TASK STATEMENT: Identify each line below that contains the word "available", and copy it out.

· · ·

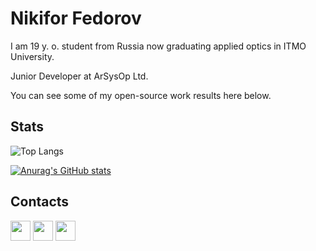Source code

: # Nikifor Fedorov

I am 19 y. o. student from Russia now graduating applied optics in ITMO University. 

Junior Developer at ArSysOp Ltd.

You can see some of my open-source work results here below.

## Stats

![Top Langs](https://github-readme-stats.vercel.app/api/top-langs/?username=zelenyhleb&layout=compact&theme=dark)

[![Anurag's GitHub stats](https://github-readme-stats.vercel.app/api?username=zelenyhleb&show_icons=true&theme=dark)](https://github.com/anuraghazra/github-readme-stats)

## Contacts

[<img src="https://www.vectorlogo.zone/logos/telegram/telegram-tile.svg" width="32">](http://t.me/zelenyhleb)
[<img src="https://www.vectorlogo.zone/logos/instagram/instagram-tile.svg" width="32">](https://www.instagram.com/zelenyhleb)
[<img src="https://www.vectorlogo.zone/logos/gmail/gmail-tile.svg" width="32">](mailto:nikifor.fedorov@arsysop.ru)
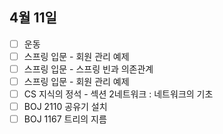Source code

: ## 4월 11일

- [ ] 운동
- [ ] 스프링 입문 - 회원 관리 예제
- [ ] 스프링 입문 - 스프링 빈과 의존관계
- [ ] 스프링 입문 - 회원 관리 예제
- [ ] CS 지식의 정석 - 섹션 2네트워크 : 네트워크의 기초
- [ ] BOJ 2110 공유기 설치
- [ ] BOJ 1167 트리의 지름
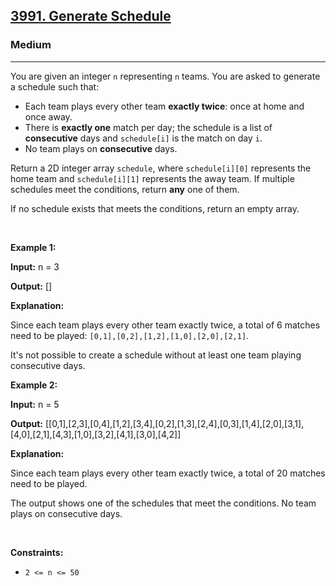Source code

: <h2><a href="https://leetcode.com/problems/generate-schedule">3991. Generate Schedule</a></h2><h3>Medium</h3><hr><p>You are given an integer <code>n</code> representing <code>n</code> teams. You are asked to generate a schedule such that:</p>

<ul>
	<li>Each team plays every other team <strong>exactly twice</strong>: once at home and once away.</li>
	<li>There is <strong>exactly one</strong> match per day; the schedule is a list of <strong>consecutive</strong> days and <code>schedule[i]</code> is the match on day <code>i</code>.</li>
	<li>No team plays on <strong>consecutive</strong> days.</li>
</ul>

<p>Return a 2D integer array <code>schedule</code>, where <code>schedule[i][0]</code> represents the home team and <code>schedule[i][1]</code> represents the away team. If multiple schedules meet the conditions, return <strong>any</strong> one of them.</p>

<p>If no schedule exists that meets the conditions, return an empty array.</p>

<p>&nbsp;</p>
<p><strong class="example">Example 1:</strong></p>

<div class="example-block">
<p><strong>Input:</strong> <span class="example-io">n = 3</span></p>

<p><strong>Output:</strong> <span class="example-io">[]</span></p>

<p><strong>Explanation:</strong></p>

<p>​​​​​​​Since each team plays every other team exactly twice, a total of 6 matches need to be played: <code>[0,1],[0,2],[1,2],[1,0],[2,0],[2,1]</code>.</p>

<p>It&#39;s not possible to create a schedule without at least one team playing consecutive days.</p>
</div>

<p><strong class="example">Example 2:</strong></p>

<div class="example-block">
<p><strong>Input:</strong> <span class="example-io">n = 5</span></p>

<p><strong>Output:</strong> <span class="example-io">[[0,1],[2,3],[0,4],[1,2],[3,4],[0,2],[1,3],[2,4],[0,3],[1,4],[2,0],[3,1],[4,0],[2,1],[4,3],[1,0],[3,2],[4,1],[3,0],[4,2]]</span></p>

<p><strong>Explanation:</strong></p>

<p>Since each team plays every other team exactly twice, a total of 20 matches need to be played.</p>

<p>The output shows one of the schedules that meet the conditions. No team plays on consecutive days.</p>
</div>

<p>&nbsp;</p>
<p><strong>Constraints:</strong></p>

<ul>
	<li><code>2 &lt;= n &lt;= 50</code>​​​​​​​</li>
</ul>
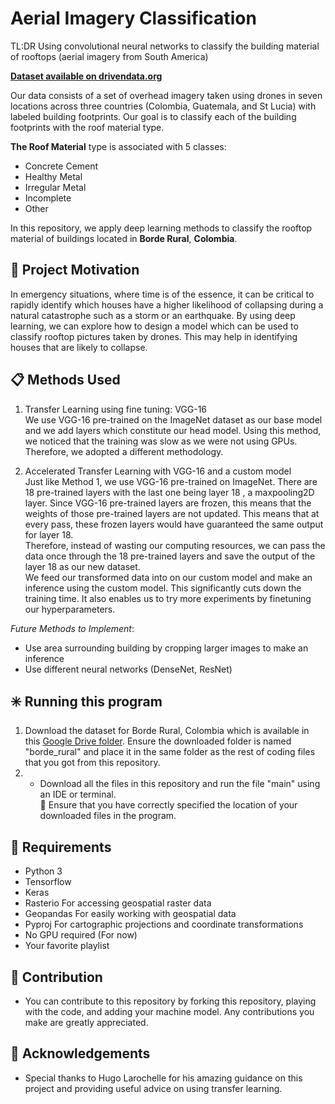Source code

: # Aerial Imagery Classification
TL:DR Using convolutional neural networks to classify the building material of rooftops (aerial imagery from South America)

[**Dataset available on drivendata.org**](https://www.drivendata.org/competitions/58/disaster-response-roof-type/page/142/)

Our data consists of a set of overhead imagery taken using drones in seven locations across three countries (Colombia, Guatemala, and St Lucia) with labeled building footprints. Our goal is to classify each of the building footprints with the roof material type. 

**The Roof Material** type is associated with 5 classes:

*   Concrete Cement
*   Healthy Metal
*   Irregular Metal
*   Incomplete
*   Other

In this repository, we apply deep learning methods to classify the rooftop material of buildings located in **Borde Rural**, **Colombia**.

## :information_desk_person: Project Motivation

In emergency situations, where time is of the essence, it can be critical to rapidly identify which houses have a higher likelihood of collapsing during a natural catastrophe such as a storm or an earthquake. By using deep learning, we can explore how to design a model which can be used to classify rooftop pictures taken by drones. This may help in identifying houses that are likely to collapse.


## :clipboard: Methods Used
1. Transfer Learning using fine tuning: VGG-16 <br>
 We use VGG-16 pre-trained on the ImageNet dataset as our base model and we add layers which constitute our head model.
 Using this method, we noticed that the training was slow as we were not using GPUs. Therefore, we adopted a different methodology.

2. Accelerated Transfer Learning with VGG-16 and a custom model <br>
  Just like Method 1, we use VGG-16 pre-trained on ImageNet. There are 18 pre-trained layers with the last one being layer 18 ,   a maxpooling2D layer. Since VGG-16 pre-trained layers are frozen, this means that the weights of those pre-trained layers are   not updated. This means that at every pass, these frozen layers would have guaranteed the same output for layer 18.<br>
  Therefore, instead of wasting our computing resources, we can pass the data once through the 18 pre-trained layers and save     the output of the layer 18 as our new dataset. <br>
  We feed our transformed data into on our custom model and make an inference using the custom model. This significantly cuts     down the training time. It also enables us to try more experiments by finetuning our hyperparameters. 


*Future Methods to Implement*:
  * Use area surrounding building by cropping larger images to make an inference
  * Use different neural networks (DenseNet, ResNet)

## :eight_spoked_asterisk: Running this program

1. Download the dataset for Borde Rural, Colombia which is available in this [Google Drive folder](https://drive.google.com/drive/folders/1aaBw9ImjmQ_WFaIIITBrgJtOSvgfh9tY?usp=sharing). Ensure the downloaded folder is named "borde_rural" and place it in the same folder as the rest of coding files that you got from this repository.
2. * Download all the files in this repository and run the file "main" using an IDE or terminal.<br>
  :name_badge: Ensure that you have correctly specified the location of your downloaded files in the program.


## :tea: Requirements
* Python 3
* Tensorflow 
* Keras
* Rasterio  For accessing geospatial raster data
* Geopandas For easily working with geospatial data 
* Pyproj    For cartographic projections and coordinate transformations
* No GPU required (For now)
* Your favorite playlist


## :tea: Contribution
 * You can contribute to this repository by forking this repository, playing with the code, and adding your machine model. Any contributions you make are greatly appreciated.
 
## :tea: Acknowledgements
 * Special thanks to Hugo Larochelle for his amazing guidance on this project and providing useful advice on using transfer learning.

· · ·

EXERCISE OUTPUT:
[**Dataset available on drivendata.org**](https://www.drivendata.org/competitions/58/disaster-response-roof-type/page/142/)
1. Download the dataset for Borde Rural, Colombia which is available in this [Google Drive folder](https://drive.google.com/drive/folders/1aaBw9ImjmQ_WFaIIITBrgJtOSvgfh9tY?usp=sharing). Ensure the downloaded folder is named "borde_rural" and place it in the same folder as the rest of coding files that you got from this repository.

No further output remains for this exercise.